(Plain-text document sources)

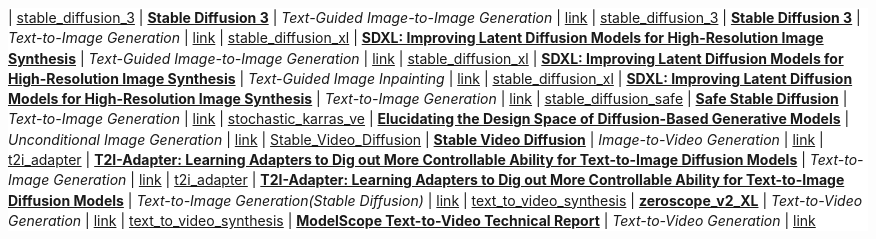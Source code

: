 | [stable_diffusion_3](https://github.com/PaddlePaddle/PaddleMIX/tree/develop/ppdiffusers/ppdiffusers/pipelines/stable_diffusion_3)               | [**Stable Diffusion 3**](https://stability.ai/news/stable-diffusion-3)                                            | *Text-Guided Image-to-Image Generation* | [link](https://github.com/PaddlePaddle/PaddleMIX/tree/develop/ppdiffusers/examples/inference/image_to_image_text_guided_generation-stable_diffusion_3.py)
| [stable_diffusion_3](https://github.com/PaddlePaddle/PaddleMIX/tree/develop/ppdiffusers/ppdiffusers/pipelines/stable_diffusion_3)               | [**Stable Diffusion 3**](https://stability.ai/news/stable-diffusion-3)                                            | *Text-to-Image Generation* | [link](https://github.com/PaddlePaddle/PaddleMIX/tree/develop/ppdiffusers/examples/inference/text_to_image_generation-stable_diffusion_3.py)
| [stable_diffusion_xl](https://github.com/PaddlePaddle/PaddleMIX/tree/develop/ppdiffusers/ppdiffusers/pipelines/stable_diffusion_xl)               | [**SDXL: Improving Latent Diffusion Models for High-Resolution Image Synthesis**](https://arxiv.org/abs/2307.01952)                                            | *Text-Guided Image-to-Image Generation* | [link](https://github.com/PaddlePaddle/PaddleMIX/tree/develop/ppdiffusers/examples/inference/image_to_image_text_guided_generation-stable_diffusion_xl.py)
| [stable_diffusion_xl](https://github.com/PaddlePaddle/PaddleMIX/tree/develop/ppdiffusers/ppdiffusers/pipelines/stable_diffusion_xl)               | [**SDXL: Improving Latent Diffusion Models for High-Resolution Image Synthesis**](https://arxiv.org/abs/2307.01952)                                            | *Text-Guided Image Inpainting* | [link](https://github.com/PaddlePaddle/PaddleMIX/tree/develop/ppdiffusers/examples/inference/text_guided_image_inpainting-stable_diffusion_xl.py)
| [stable_diffusion_xl](https://github.com/PaddlePaddle/PaddleMIX/tree/develop/ppdiffusers/ppdiffusers/pipelines/stable_diffusion_xl)               | [**SDXL: Improving Latent Diffusion Models for High-Resolution Image Synthesis**](https://arxiv.org/abs/2307.01952)                                            | *Text-to-Image Generation* | [link](https://github.com/PaddlePaddle/PaddleMIX/tree/develop/ppdiffusers/examples/inference/text_to_image_generation-stable_diffusion_xl.py)
| [stable_diffusion_safe](https://github.com/PaddlePaddle/PaddleMIX/tree/develop/ppdiffusers/ppdiffusers/pipelines/stable_diffusion_safe)                 | [**Safe Stable Diffusion**](https://arxiv.org/abs/2211.05105)                                                      | *Text-to-Image Generation* |  [link](https://github.com/PaddlePaddle/PaddleMIX/tree/develop/ppdiffusers/examples/inference/text_to_image_generation-stable_diffusion_safe.py)
| [stochastic_karras_ve](https://github.com/PaddlePaddle/PaddleMIX/tree/develop/ppdiffusers/ppdiffusers/pipelines/stochastic_karras_ve)       | [**Elucidating the Design Space of Diffusion-Based Generative Models**](https://arxiv.org/abs/2206.00364)                    | *Unconditional Image Generation* | [link](https://github.com/PaddlePaddle/PaddleMIX/tree/develop/ppdiffusers/examples/inference/unconditional_image_generation-stochastic_karras_ve.py)
| [Stable_Video_Diffusion](https://github.com/PaddlePaddle/PaddleMIX/tree/develop/ppdiffusers/ppdiffusers/pipelines/stable_video_diffusion)                 | [**Stable Video Diffusion**](https://stability.ai/stable-video)                                                      | *Image-to-Video Generation* |  [link](https://github.com/PaddlePaddle/PaddleMIX/tree/develop/ppdiffusers/examples/inference/image_to_video_generation_stable_video_diffusion.py)
| [t2i_adapter](https://github.com/PaddlePaddle/PaddleMIX/tree/develop/ppdiffusers/ppdiffusers/pipelines/t2i_adapter)                 | [**T2I-Adapter: Learning Adapters to Dig out More Controllable Ability for Text-to-Image Diffusion Models**](https://arxiv.org/abs/2302.08453)                                                      | *Text-to-Image Generation* |  [link](https://github.com/PaddlePaddle/PaddleMIX/tree/develop/ppdiffusers/examples/inference/text_to_image_generation-t2i-adapter.py)
| [t2i_adapter](https://github.com/PaddlePaddle/PaddleMIX/tree/develop/ppdiffusers/ppdiffusers/pipelines/t2i_adapter)                 | [**T2I-Adapter: Learning Adapters to Dig out More Controllable Ability for Text-to-Image Diffusion Models**](https://arxiv.org/abs/2302.08453)                                                      | *Text-to-Image Generation(Stable Diffusion)* |  [link](https://github.com/PaddlePaddle/PaddleMIX/tree/develop/ppdiffusers/examples/inference/text_to_image_generation-stable_diffusion_t2i_adapter.py)
| [text_to_video_synthesis](https://github.com/PaddlePaddle/PaddleMIX/tree/develop/ppdiffusers/ppdiffusers/pipelines/text_to_video_synthesis)                                       | [**zeroscope_v2_XL**](https://huggingface.co/cerspense/zeroscope_v2_XL)                                                  | *Text-to-Video Generation* | [link](https://github.com/PaddlePaddle/PaddleMIX/tree/develop/ppdiffusers/examples/inference/text_to_video_generation-synth_img2img.py)
| [text_to_video_synthesis](https://github.com/PaddlePaddle/PaddleMIX/tree/develop/ppdiffusers/ppdiffusers/pipelines/text_to_video_synthesis)                                       | [**ModelScope Text-to-Video Technical Report**](https://arxiv.org/abs/2308.06571)                                                  | *Text-to-Video Generation* | [link](https://github.com/PaddlePaddle/PaddleMIX/tree/develop/ppdiffusers/examples/inference/text_to_video_generation-synth.py)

◆ WORK INSTRUCTIONS ◆
Lines with "Adapters": find them in the data and copy each one.

◆ OUTPUT FOR THIS EXERCISE ◆
| [t2i_adapter](https://github.com/PaddlePaddle/PaddleMIX/tree/develop/ppdiffusers/ppdiffusers/pipelines/t2i_adapter)                 | [**T2I-Adapter: Learning Adapters to Dig out More Controllable Ability for Text-to-Image Diffusion Models**](https://arxiv.org/abs/2302.08453)                                                      | *Text-to-Image Generation* |  [link](https://github.com/PaddlePaddle/PaddleMIX/tree/develop/ppdiffusers/examples/inference/text_to_image_generation-t2i-adapter.py)
| [t2i_adapter](https://github.com/PaddlePaddle/PaddleMIX/tree/develop/ppdiffusers/ppdiffusers/pipelines/t2i_adapter)                 | [**T2I-Adapter: Learning Adapters to Dig out More Controllable Ability for Text-to-Image Diffusion Models**](https://arxiv.org/abs/2302.08453)                                                      | *Text-to-Image Generation(Stable Diffusion)* |  [link](https://github.com/PaddlePaddle/PaddleMIX/tree/develop/ppdiffusers/examples/inference/text_to_image_generation-stable_diffusion_t2i_adapter.py)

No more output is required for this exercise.